GlaxoSmithKline (GSK) has sent a letter to healthcare professionals alerting them to safety issues surrounding its epilepsy drug Trobalt, also known retigabine.
The pharmaceutical company confirms that the medication should now only be used as an add on treatment for drug-resistant partial onset seizures with or without secondary generalisation in adults as it can cause blue skin discolouration and eye abnormalities. The letter has been endorsed by the European Medicines Agency and national Competent Authorities.
Doctors have been told that patients currently using Trobalt (retigabine) should be reviewed at their next (non-urgent) appointment, where the balance of benefit verses risk should be re-evaluated, and patients informed of the side effects associated with long- term use of the drug.
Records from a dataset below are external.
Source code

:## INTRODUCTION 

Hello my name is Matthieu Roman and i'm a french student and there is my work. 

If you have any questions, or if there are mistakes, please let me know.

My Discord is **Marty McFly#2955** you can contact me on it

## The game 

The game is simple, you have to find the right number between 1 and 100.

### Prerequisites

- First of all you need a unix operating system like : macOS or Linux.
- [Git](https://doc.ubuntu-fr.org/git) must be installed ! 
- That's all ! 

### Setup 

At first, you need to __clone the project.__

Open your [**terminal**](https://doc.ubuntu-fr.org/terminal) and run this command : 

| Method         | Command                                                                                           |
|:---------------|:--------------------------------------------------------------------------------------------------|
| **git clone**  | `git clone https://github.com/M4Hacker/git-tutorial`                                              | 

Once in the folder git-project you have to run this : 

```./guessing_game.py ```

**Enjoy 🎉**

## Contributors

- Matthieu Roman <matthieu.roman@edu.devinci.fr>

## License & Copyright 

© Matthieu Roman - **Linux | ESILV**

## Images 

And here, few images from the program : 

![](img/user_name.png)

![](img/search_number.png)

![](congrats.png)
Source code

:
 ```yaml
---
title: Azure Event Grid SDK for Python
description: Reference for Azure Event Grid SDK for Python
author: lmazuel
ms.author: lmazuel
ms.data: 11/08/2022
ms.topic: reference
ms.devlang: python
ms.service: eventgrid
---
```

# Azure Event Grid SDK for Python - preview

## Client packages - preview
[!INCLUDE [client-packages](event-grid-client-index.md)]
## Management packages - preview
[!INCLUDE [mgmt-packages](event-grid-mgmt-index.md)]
In light of this new safety information, all patients taking Trobalt or retigabine or about to start using the drug should have an eye examination and continue to have regular six monthly check ups. If ophthalmic changes are observed, treatment with Trobalt or retigabine should only be continued after a careful re -assessment of the balance of benefits and risks.Healthcare professionals have also been urged to report suspected adverse reactions to the drug to the Medicines and Healthcare products Regulatory Agency ( MHRA) using the yellow card system.
Patients should not stop taking Trobalt or retigabine or any anti-seizure medication without talking to their healthcare professional, as stopping anti-seizure treatment suddenly can precipitate withdrawal seizures, a serious and life-threatening medical problem.
GSK is now in the process of updating the Trobalt’s information leaflet to include information about the associated safety risks.